This is the mail archive of the
newlib@sourceware.org
mailing list for the newlib project.
RE: [PATCH, v3] ARM: Integrate Cortex-A15 optimized memcpy using NEON/VFP.
- From: "Schwarz, Konrad" <konrad dot schwarz at siemens dot com>
- To: Richard Earnshaw <rearnsha at arm dot com>
- Cc: Will Newton <will dot newton at linaro dot org>, Ramana Radhakrishnan <Ramana dot Radhakrishnan at arm dot com>, "newlib at sourceware dot org" <newlib at sourceware dot org>
- Date: Fri, 12 Apr 2013 11:52:00 +0000
- Subject: RE: [PATCH, v3] ARM: Integrate Cortex-A15 optimized memcpy using NEON/VFP.
- References: <515C5C47 dot 4090601 at linaro dot org> <5166F1AD dot 7010703 at arm dot com> <CANu=Dmhs_YKDj+6aJPO3tp_4Qk0NwhtYWUWibgy1tC3wWkd04g at mail dot gmail dot com> <8A6D8E6D161CD644B982513286072E8D02FB11 at DEFTHW99EJ1MSX dot ww902 dot siemens dot net> <5167D697 dot 5080906 at arm dot com>
> -----Original Message-----
> From: Richard Earnshaw [mailto:rearnsha@arm.com]

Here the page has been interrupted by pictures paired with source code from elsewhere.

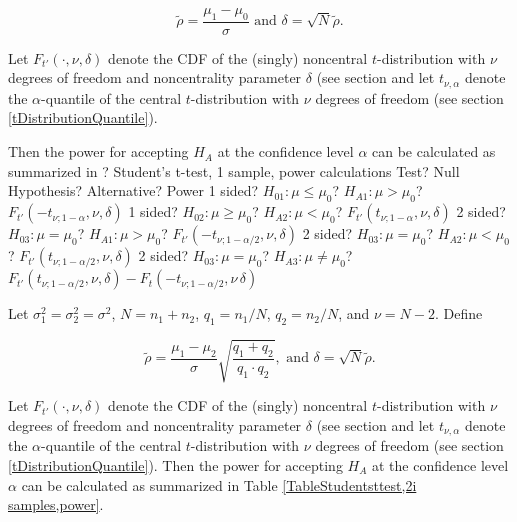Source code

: \begin{equation} \label{eq:TTestPower1}
	\widetilde{\rho} = \frac{\mu_1-\mu_0}{\sigma} \text{ and } \delta = \sqrt{N} \widetilde{\rho}.
\end{equation}



\vspace{0.3cm}
Let $F_{t'}\left(\cdot, \nu, \delta \right)$ denote the CDF of the (singly) noncentral $t$-distribution with $\nu$ degrees of freedom and noncentrality parameter $\delta$ (see section 
and let $t_{\nu,\alpha}$ denote the $\alpha$-quantile of the central $t$-distribution with $\nu$ degrees of freedom (see section \ref{tDistributionQuantile}).


\mpTableFourColsTwoRowsThreeRows
{Then the power for accepting $H_A$ at the confidence level $\alpha$ can be calculated as summarized in ? Student's t-test, 1 sample, power calculations}
{Test? Null Hypothesis? Alternative? Power}
{1 sided? $H_{01}: \mu \leq \mu_0$? $H_{A1}: \mu > \mu_0$? $F_{t'}\left(-t_{\nu;1-\alpha}, \nu, \delta \right)$}
{1 sided? $H_{02}: \mu \geq \mu_0$? $H_{A2}: \mu < \mu_0$? $F_{t'}\left(t_{\nu;1-\alpha}, \nu, \delta \right)$}
{2 sided? $H_{03}: \mu = \mu_0$? $H_{A1}: \mu > \mu_0$? $F_{t'}\left(-t_{\nu;1-\alpha/2}, \nu, \delta \right)$}
{2 sided? $H_{03}: \mu = \mu_0$? $H_{A2}: \mu < \mu_0$? $F_{t'}\left(t_{\nu;1-\alpha/2}, \nu, \delta \right)$}
{2 sided? $H_{03}: \mu = \mu_0$? $H_{A3}: \mu \neq \mu_0$? $F_{t'}\left(t_{\nu;1-\alpha/2}, \nu, \delta \right)-F_t\left(-t_{\nu;1-\alpha/2}, \nu\, \delta \right)$}



\vspace{0.3cm}
Let $\sigma_1^2 = \sigma_2^2 = \sigma^2$, $N = n_1 + n_2$, $q_1 = n_1 /N$, $q_2 = n_2 /N$, and $\nu=N-2$. Define

\begin{equation} \label{eq:TTestPower2i}
	\widetilde{\rho} = \frac{\mu_1-\mu_2}{\sigma} \sqrt{\frac{q_1+q_2}{q_1 \cdot q_2}}, \text{ and } \delta = \sqrt{N} \widetilde{\rho}.
\end{equation}


Let $F_{t'}\left(\cdot, \nu, \delta \right)$ denote the CDF of the (singly) noncentral $t$-distribution with $\nu$ degrees of freedom and noncentrality parameter $\delta$ (see section 
and let $t_{\nu,\alpha}$ denote the $\alpha$-quantile of the central $t$-distribution with $\nu$ degrees of freedom (see section \ref{tDistributionQuantile}).
Then the power for accepting $H_A$ at the confidence level $\alpha$ can be calculated as summarized in Table \ref{TableStudentsttest,2i samples,power}.



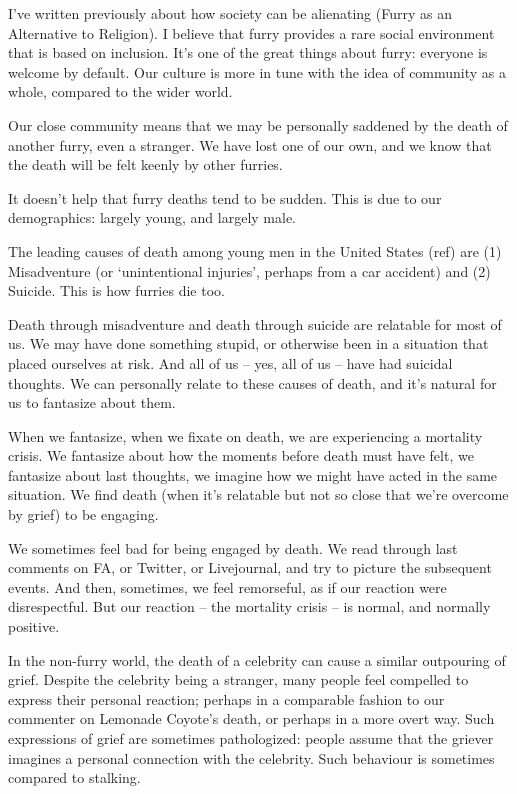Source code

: I've written previously about how society can be alienating (Furry as an Alternative to Religion). I believe that furry provides a rare social environment that is based on inclusion. It's one of the great things about furry: everyone is welcome by default. Our culture is more in tune with the idea of community as a whole, compared to the wider world.

Our close community means that we may be personally saddened by the death of another furry, even a stranger. We have lost one of our own, and we know that the death will be felt keenly by other furries.

It doesn't help that furry deaths tend to be sudden. This is due to our demographics: largely young, and largely male.

The leading causes of death among young men in the United States (ref) are (1) Misadventure (or `unintentional injuries', perhaps from a car accident) and (2) Suicide. This is how furries die too.

Death through misadventure and death through suicide are relatable for most of us. We may have done something stupid, or otherwise been in a situation that placed ourselves at risk. And all of us -- yes, all of us -- have had suicidal thoughts. We can personally relate to these causes of death, and it's natural for us to fantasize about them.

When we fantasize, when we fixate on death, we are experiencing a mortality crisis. We fantasize about how the moments before death must have felt, we fantasize about last thoughts, we imagine how we might have acted in the same situation. We find death (when it's relatable but not so close that we're overcome by grief) to be engaging.

We sometimes feel bad for being engaged by death. We read through last comments on FA, or Twitter, or Livejournal, and try to picture the subsequent events. And then, sometimes, we feel remorseful, as if our reaction were disrespectful. But our reaction -- the mortality crisis -- is normal, and normally positive.

In the non-furry world, the death of a celebrity can cause a similar outpouring of grief. Despite the celebrity being a stranger, many people feel compelled to express their personal reaction; perhaps in a comparable fashion to our commenter on Lemonade Coyote's death, or perhaps in a more overt way. Such expressions of grief are sometimes pathologized: people assume that the griever imagines a personal connection with the celebrity. Such behaviour is sometimes compared to stalking.

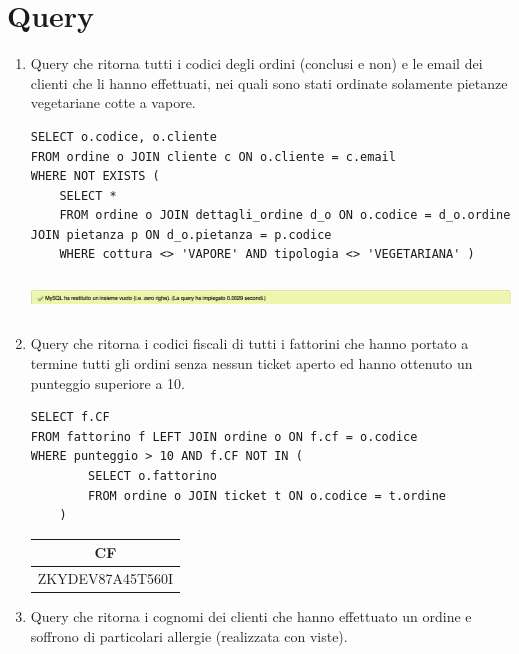 \documentclass[10pt]{article}
\begin{document}
	\section{Query}
	\begin{enumerate}[noitemsep]
		\item Query che ritorna tutti i codici degli ordini (conclusi e non) e le email dei clienti che li hanno effettuati, nei quali sono stati ordinate solamente pietanze vegetariane cotte a vapore.
\begin{lstlisting}[style=Mysql]
SELECT o.codice, o.cliente
FROM ordine o JOIN cliente c ON o.cliente = c.email
WHERE NOT EXISTS (
	SELECT *
	FROM ordine o JOIN dettagli_ordine d_o ON o.codice = d_o.ordine JOIN pietanza p ON d_o.pietanza = p.codice
	WHERE cottura <> 'VAPORE' AND tipologia <> 'VEGETARIANA' )
\end{lstlisting}
\begin{center}
\hspace*{-1cm}
\includegraphics[width=19cm, height=1cm]{query1.png}
\hspace*{-1cm}
\end{center}
	\item Query che ritorna i codici fiscali di tutti i fattorini che hanno portato a termine tutti gli ordini senza nessun ticket aperto ed hanno ottenuto un punteggio superiore a 10.
\begin{lstlisting}[style=Mysql]
SELECT f.CF
FROM fattorino f LEFT JOIN ordine o ON f.cf = o.codice 
WHERE punteggio > 10 AND f.CF NOT IN (
    	SELECT o.fattorino
    	FROM ordine o JOIN ticket t ON o.codice = t.ordine
    )
\end{lstlisting}	
\begin{center}
	\begin{table}[H]
		\centering
		\label{table:query2}
		\begin{tabular}{|c|}
			\hline
			\textbf{CF} \\ \hline
			ZKYDEV87A45T560I \\ \hline
		\end{tabular}
	\end{table}
\end{center}
	\item Query che ritorna i cognomi dei clienti che hanno effettuato un ordine e soffrono di particolari allergie (realizzata con viste).
	\begin{lstlisting}[style=Mysql]

\end{lstlisting}
\end{enumerate}
\end{document}
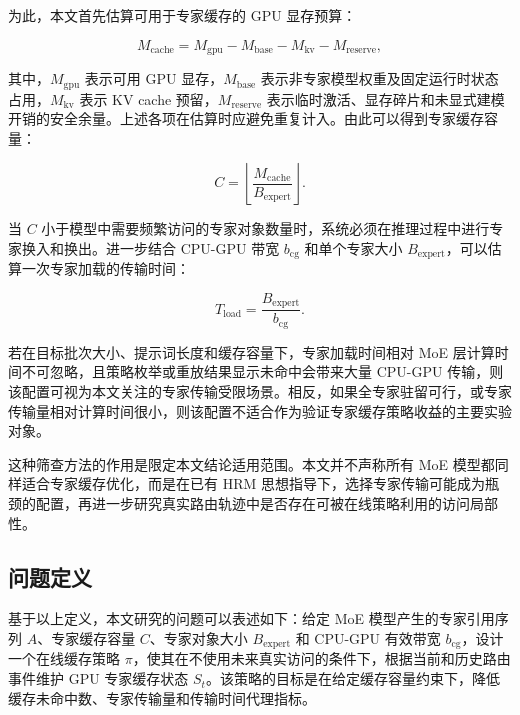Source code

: 为此，本文首先估算可用于专家缓存的 GPU 显存预算：

\begin{equation}
    \label{equ:expert-cache-memory}
    M_{\mathrm{cache}}=M_{\mathrm{gpu}}-M_{\mathrm{base}}-M_{\mathrm{kv}}-M_{\mathrm{reserve}},
\end{equation}

其中，$M_{\mathrm{gpu}}$ 表示可用 GPU 显存，$M_{\mathrm{base}}$ 表示非专家模型权重及固定运行时状态占用，$M_{\mathrm{kv}}$ 表示 KV cache 预留，$M_{\mathrm{reserve}}$ 表示临时激活、显存碎片和未显式建模开销的安全余量。上述各项在估算时应避免重复计入。由此可以得到专家缓存容量：

\begin{equation}
    \label{equ:expert-cache-capacity}
    C=\left\lfloor\frac{M_{\mathrm{cache}}}{B_{\mathrm{expert}}}\right\rfloor.
\end{equation}

当 $C$ 小于模型中需要频繁访问的专家对象数量时，系统必须在推理过程中进行专家换入和换出。进一步结合 CPU-GPU 带宽 $b_{\mathrm{cg}}$ 和单个专家大小 $B_{\mathrm{expert}}$，可以估算一次专家加载的传输时间：

\begin{equation}
    \label{equ:expert-load-time}
    T_{\mathrm{load}}=\frac{B_{\mathrm{expert}}}{b_{\mathrm{cg}}}.
\end{equation}

若在目标批次大小、提示词长度和缓存容量下，专家加载时间相对 MoE 层计算时间不可忽略，且策略枚举或重放结果显示未命中会带来大量 CPU-GPU 传输，则该配置可视为本文关注的专家传输受限场景。相反，如果全专家驻留可行，或专家传输量相对计算时间很小，则该配置不适合作为验证专家缓存策略收益的主要实验对象。

这种筛查方法的作用是限定本文结论适用范围。本文并不声称所有 MoE 模型都同样适合专家缓存优化，而是在已有 HRM 思想指导下，选择专家传输可能成为瓶颈的配置，再进一步研究真实路由轨迹中是否存在可被在线策略利用的访问局部性。

\subsection{问题定义}

基于以上定义，本文研究的问题可以表述如下：给定 MoE 模型产生的专家引用序列 $A$、专家缓存容量 $C$、专家对象大小 $B_{\mathrm{expert}}$ 和 CPU-GPU 有效带宽 $b_{\mathrm{cg}}$，设计一个在线缓存策略 $\pi$，使其在不使用未来真实访问的条件下，根据当前和历史路由事件维护 GPU 专家缓存状态 $S_t$。该策略的目标是在给定缓存容量约束下，降低缓存未命中数、专家传输量和传输时间代理指标。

> Sent: Friday, April 12, 2013 11:41 AM
> Subject: Re: [PATCH, v3] ARM: Integrate Cortex-A15 optimized memcpy
> using NEON/VFP.
> I would have thought these days, with hardware floating-point support
> required by the Linux HF ABI, that this wasn't likely to be a major
> issue. The compiler will use FP insns freely as well whenever they are
> available, even for data moves. If you're using memcpy enough for
> performance to be an issue, then you'd want to use the fastest sequence
> possible. If you're not, then why would you care?
A thread's context switch time is increased if it uses
floating point registers. Once a thread has obtained a
floating point context, there is no way of getting rid of
it again.
Note that Section B1.8.4 of DDI0406B, an edition of the
ARM V7 architecture manual, describes exactly the optimization
I mentioned in my original post.
So at least up to V7, the architects behind the ARM ISA cared
about this.
Also, I've never seen a compiler use FP instructions freely, as I expect
compiler writers are aware of this issue.
> I see build options in the code for three variants: With Neon (and
> VFP), with VFP only and without either. That means that a bare metal
> systems have the option of using an integer-only variant (as does
> anyone else if they are really worried about using FP registers within
> memcpy).
How would an application select which variant to use?
Thanks,
Konrad Schwarz